Ecosyste.ms: Awesome

An open API service indexing awesome lists of open source software.

Awesome Lists | Featured Topics | Projects

https://github.com/autogram-is/url-tools

Helper classes for validating, filtering, and normalizing URLs in bulk
https://github.com/autogram-is/url-tools

Last synced: 2 months ago
JSON representation

Helper classes for validating, filtering, and normalizing URLs in bulk

Awesome Lists containing this project

README

        

# URL Tools

Processing, normalizing, and de-duplicating large piles of URLs can be a pain, particularly if you're trying to distinguish "real" unique URLs from the many variations that can appear in the wild. URLs with anchor links, query params in different orders, social sharing and analytics campaign cruft, accidental references to staging servers… You get the idea.

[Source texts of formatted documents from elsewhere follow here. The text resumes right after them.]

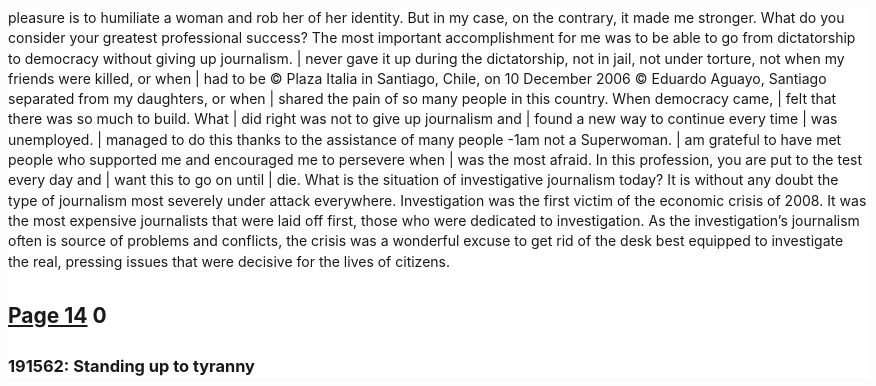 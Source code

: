 pleasure is to humiliate a woman and rob 
her of her identity. But in my case, on the 
contrary, it made me stronger. 
What do you consider your greatest 
professional success? 
The most important accomplishment 
for me was to be able to go from 
dictatorship to democracy without 
giving up journalism. | never gave it up 
during the dictatorship, not in jail, not 
under torture, not when my friends 
were killed, or when | had to be 
© Plaza Italia in Santiago, Chile, on 10 December 
2006 © Eduardo Aguayo, Santiago 
separated from my daughters, or when 
| shared the pain of so many people in 
this country. When democracy came, 
| felt that there was so much to build. 
What | did right was not to give up 
journalism and | found a new way to 
continue every time | was unemployed. 
| managed to do this thanks to the 
assistance of many people -1am not a 
Superwoman. | am grateful to have met 
people who supported me and 
encouraged me to persevere when | was 
the most afraid. In this profession, you 
are put to the test every day and | want 
this to go on until | die. 
What is the situation of investigative 
journalism today? 
It is without any doubt the type of 
journalism most severely under attack 
everywhere. Investigation was the first 
victim of the economic crisis of 2008. It 
was the most expensive journalists that 
were laid off first, those who were 
dedicated to investigation. As the 
investigation’s journalism often is source 
of problems and conflicts, the crisis was 
a wonderful excuse to get rid of the 
desk best equipped to investigate the 
real, pressing issues that were decisive 
for the lives of citizens. 

## [Page 14](https://demo.humlab.umu.se/courier/191443eng.pdf#page=14) 0

### 191562: Standing up to tyranny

URL Tools is a helper library whose sole purpose is making that process just a little less frustrating. It consists of four major pieces:

- `ParsedUrl`, a wrapper for the standard WHATWG `URL` class that mixes in the domain and subdomain parsing from [`tldts`](https://www.npmjs.com/package/tldts), and provides a convenience serializer that preserves the object's individual properties, rather that flattening it to an href the way `URL.toJSON()` does.
- A collection set of helper functions for URL filtering and normalizing operations, including sorting querystring parameters, stripping social sharing cruft, remapping 'ww1', 'ww2', etc. subdomains to a single canonical one, identifying web vs. non-web URLs, flagging urls on public hosting like S3, and more.
- `NormalizedUrl`, a version of `ParsedUrl` that applies one of those normalizer functions automatically on instantiation. Functions that accept a `URL` or `ParsedURL` as a parameter can use `if (url instanceof NormalizedUrl)` to determine whether a given incoming URL has already been normalized. Yay.
- `UrlSet`, `ParsedUrlSet`, and `NormalizedUrlSet`, a trio of Set classes that store, de-duplicate, filter, and normalize piles of Urls in bulk. It's a bit fussy with bulk adding of relative URLs, but you can pass in a 'fallback base url' that helps in some circumstances.

## Installation

`npm install @autogram/url-tools`

## Usage
`ParsedUrl` and `NormalizedUrl` are meant to work as drop-in replacements for the built-in `URL` class.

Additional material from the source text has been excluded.